Have any of you all noticed whether you're arab's front hooves grow alot faster than the back ones? Deja's front feet need to be done every eight weeks or so, but her back feet grow so slow that they only need to be trimmed a little every other visit. The place I board at had an arabian mare named Mariah and they said that her feet were like that too. So do your arabs' feet grow like this or 'normally'? Is there a reason they do this? I haven't seen this in any other breed that is this pronounced.Really they are just pasture kept horses, no rocks or rough ground so I don't think that's it....But correct me if I'm wrong.


----------



## Wallaby (Jul 13, 2008)

My Arab's feet grow super fast too! She actually grows at a similar rate all the way around but her hooves do seem to grow extraordinarily fast compared to the other horses she's around.


----------



## CheyAut (Nov 26, 2008)

Most of my horses do, arab or not


----------



## grayshell38 (Mar 9, 2009)

I just thought it was interesting since the there are three other horses out there and only Arabs' did that...


----------



## WSArabians (Apr 14, 2008)

Uh... Can't really say yes or no.
Some of my horses do. Some mares grow toenails like weeds while other's could go months without trims.
I think it all depends on the horse, instead of the actual breed.
BUT, it could be a breed trait, just one I've never come across!


----------



## isthatsavvy (Oct 3, 2009)

my arabs feet grow like that my farrier is always takeing off her front and only every few visits takeing off her back feet.


----------



## MacabreMikolaj (May 9, 2009)

In my experience, that's typical of all horses. They just don't wear their back feet down as fast. We have a whole mix of different breeds and they're pretty much all the same - some have a slower rate of growth then others, but pretty much all grow out their front feet faster.

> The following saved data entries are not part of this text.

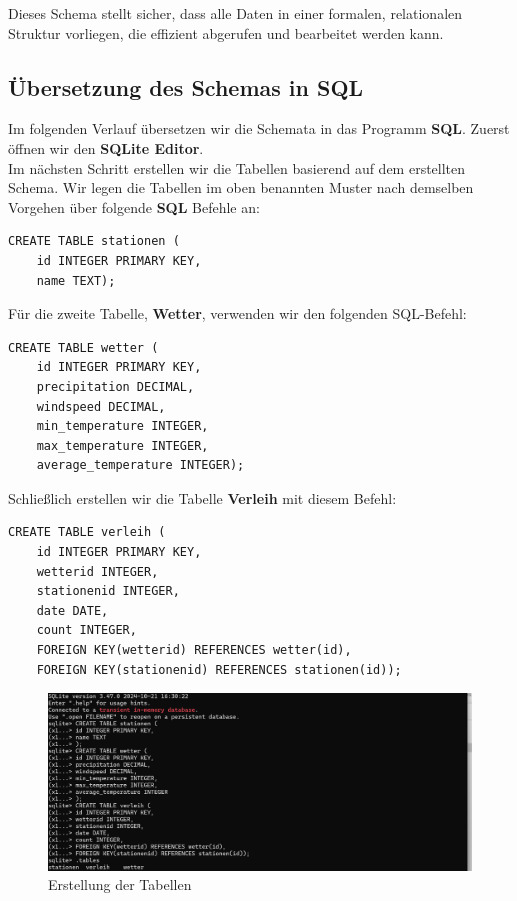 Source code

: \documentclass{article}
\begin{document}
Dieses Schema stellt sicher, dass alle Daten in einer formalen, relationalen Struktur vorliegen, die effizient abgerufen und bearbeitet werden kann.

\subsection{Übersetzung des Schemas in SQL}

Im folgenden Verlauf übersetzen wir die Schemata in das Programm \textbf{SQL}. Zuerst öffnen wir den \textbf{SQLite Editor}.\\Im nächsten Schritt erstellen wir die Tabellen basierend auf dem erstellten Schema. Wir legen die Tabellen im oben benannten Muster nach demselben Vorgehen über folgende \textbf{SQL} Befehle an:
\begin{verbatim}
CREATE TABLE stationen (
    id INTEGER PRIMARY KEY,
    name TEXT);
\end{verbatim}

Für die zweite Tabelle, \textbf{Wetter}, verwenden wir den folgenden SQL-Befehl:
\begin{verbatim}
CREATE TABLE wetter (
    id INTEGER PRIMARY KEY,
    precipitation DECIMAL,
    windspeed DECIMAL,
    min_temperature INTEGER,
    max_temperature INTEGER,
    average_temperature INTEGER);
\end{verbatim}
\newpage
Schließlich erstellen wir die Tabelle \textbf{Verleih} mit diesem Befehl:
\begin{verbatim}
CREATE TABLE verleih (
    id INTEGER PRIMARY KEY,
    wetterid INTEGER,
    stationenid INTEGER,
    date DATE,
    count INTEGER,
    FOREIGN KEY(wetterid) REFERENCES wetter(id),
    FOREIGN KEY(stationenid) REFERENCES stationen(id));
\end{verbatim}

\begin{figure}[ht] 
    \centering
    \includegraphics[width = \textwidth]{Screenshot 2024-11-24 183300.png}
    \caption{Erstellung der Tabellen}
    \label{fig:dax}
\end{figure}
\end{document}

My Arabs feet DO grow like dynamite though. We've had problems with her all summer because our new farrier, for whatever reason, keeps them trimmed long. Which is a disaster for us because it means within 4 weeks, Zierra's hooves are a complete disaster. Shay-las working with her now with a different trimming method because this just isn't working. She has itty bitty Arab feet and farriers keep trying to give her big feet and it just doesn't work. She grows to fast and her hoof wall is thin so she chips like crazy.

On the other hand, her dam had solid black horn hooves and the farrier never even took nippers to her. She never chipped, never cracked, and never seemed to grow. He'd rasp her smooth and balanced every 8 weeks when he did the rest, but that was all she needed.

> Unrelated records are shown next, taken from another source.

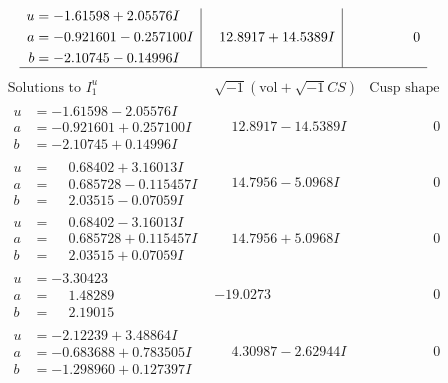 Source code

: \documentclass[1p]{elsarticle_modified}
\theoremstyle{definition}
\newcommand{\I}{\sqrt{-1}}
\begin{document}
$$\begin{array}{c|c|c}
\begin{aligned}
u &= -1.61598 + 2.05576 I \\
a &= -0.921601 - 0.257100 I \\
b &= -2.10745 - 0.14996 I\end{aligned}
 & \phantom{-}12.8917 + 14.5389 I & \phantom{-0.000000 } 0\\
 \hline 
 \end{array}$$\newpage$$\begin{array}{c|c|c}  
\text{Solutions to }I^u_{1}& \I (\text{vol} + \sqrt{-1}CS) & \text{Cusp shape}\\
 \hline 
\begin{aligned}
u &= -1.61598 - 2.05576 I \\
a &= -0.921601 + 0.257100 I \\
b &= -2.10745 + 0.14996 I\end{aligned}
 & \phantom{-}12.8917 - 14.5389 I & \phantom{-0.000000 } 0 \\ \hline\begin{aligned}
u &= \phantom{-}0.68402 + 3.16013 I \\
a &= \phantom{-}0.685728 - 0.115457 I \\
b &= \phantom{-}2.03515 - 0.07059 I\end{aligned}
 & \phantom{-}14.7956 - 5.0968 I & \phantom{-0.000000 } 0 \\ \hline\begin{aligned}
u &= \phantom{-}0.68402 - 3.16013 I \\
a &= \phantom{-}0.685728 + 0.115457 I \\
b &= \phantom{-}2.03515 + 0.07059 I\end{aligned}
 & \phantom{-}14.7956 + 5.0968 I & \phantom{-0.000000 } 0 \\ \hline\begin{aligned}
u &= -3.30423\phantom{ +0.000000I} \\
a &= \phantom{-}1.48289\phantom{ +0.000000I} \\
b &= \phantom{-}2.19015\phantom{ +0.000000I}\end{aligned}
 & -19.0273\phantom{ +0.000000I} & \phantom{-0.000000 } 0 \\ \hline\begin{aligned}
u &= -2.12239 + 3.48864 I \\
a &= -0.683688 + 0.783505 I \\
b &= -1.298960 + 0.127397 I\end{aligned}
 & \phantom{-}4.30987 - 2.62944 I & \phantom{-0.000000 } 0 \\ \hline\begin{aligned}

\end{aligned}
\end{array}$$
\end{document}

So I don't think it's the breed so much as just the hooves. I know there's a lot of controversy over black horn VS white horn, but I have to say, in all my time around horses I've never had anything but problems with white horn feet and every black horn footed horse I know has perfect, tough as nails feet. Remind me to stop buying white legged horses, ROFL.


----------



## Lenuccia (Oct 3, 2009)

*Arab feet*

My arabs hooves grow evenly on all four. She is barefoot and has really good hooves. They grow quicker in spring time but I think all hooves do. 

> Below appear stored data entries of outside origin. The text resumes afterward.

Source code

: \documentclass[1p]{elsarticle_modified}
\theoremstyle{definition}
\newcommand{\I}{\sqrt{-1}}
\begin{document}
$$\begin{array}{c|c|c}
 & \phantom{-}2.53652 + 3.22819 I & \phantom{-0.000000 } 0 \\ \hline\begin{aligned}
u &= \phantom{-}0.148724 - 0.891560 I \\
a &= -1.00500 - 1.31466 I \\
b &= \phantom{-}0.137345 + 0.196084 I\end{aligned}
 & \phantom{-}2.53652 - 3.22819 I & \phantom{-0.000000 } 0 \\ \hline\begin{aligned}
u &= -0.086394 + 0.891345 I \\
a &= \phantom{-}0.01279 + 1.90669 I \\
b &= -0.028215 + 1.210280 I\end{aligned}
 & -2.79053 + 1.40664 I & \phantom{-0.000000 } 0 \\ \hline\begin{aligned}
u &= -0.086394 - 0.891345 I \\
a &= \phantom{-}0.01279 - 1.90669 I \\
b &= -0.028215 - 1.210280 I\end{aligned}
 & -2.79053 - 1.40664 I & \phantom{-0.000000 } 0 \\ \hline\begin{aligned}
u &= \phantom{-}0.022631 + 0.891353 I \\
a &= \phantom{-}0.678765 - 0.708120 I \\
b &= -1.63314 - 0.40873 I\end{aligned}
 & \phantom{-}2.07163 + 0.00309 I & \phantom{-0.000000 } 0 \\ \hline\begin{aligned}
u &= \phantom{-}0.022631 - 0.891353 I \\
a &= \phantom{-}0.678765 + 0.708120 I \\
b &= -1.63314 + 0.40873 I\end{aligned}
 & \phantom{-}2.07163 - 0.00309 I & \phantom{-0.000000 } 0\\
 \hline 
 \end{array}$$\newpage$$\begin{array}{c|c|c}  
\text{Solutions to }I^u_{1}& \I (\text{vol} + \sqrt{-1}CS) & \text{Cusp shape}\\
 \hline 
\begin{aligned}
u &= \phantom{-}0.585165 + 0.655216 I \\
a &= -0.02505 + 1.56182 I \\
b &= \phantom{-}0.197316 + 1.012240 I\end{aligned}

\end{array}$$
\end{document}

Also, she has one white hind foot. And there is absolutely NO difference between the white one and the dark one. My trimmer has confirmed this.


----------



## grayshell38 (Mar 9, 2009)

That's interesting Macabre. Deja's back feet are white(mostly white with black stripes.) and they grow really slowly. I didn't know that there was a differance in black feet and white feet. what do you mean? Not to sound ignorant or anything, but I've never paid all that close attention to it really.


----------



## masatisan (Jan 12, 2009)

Caleb is 1/2 arab and 1/2 percharon. His feet are big, hard, and grow fast. When he needs a trim his front feet will start to chip, and his backs to flare. The last time I had him trimmed he was overgrown because we missed the farrier twice. When he did get trimmed the farrier said he had the same amount of growth as most horses get in six months! 

I think it's possible Arabs have fast-growing feet because where they originate is sand, and sand can really wear down hooves.


----------



## Marilyn (Sep 11, 2009)

I also agree!
My mares front hooves also grown faster than the back one!
she has very good strong and hard hooves!
she is no arabian


----------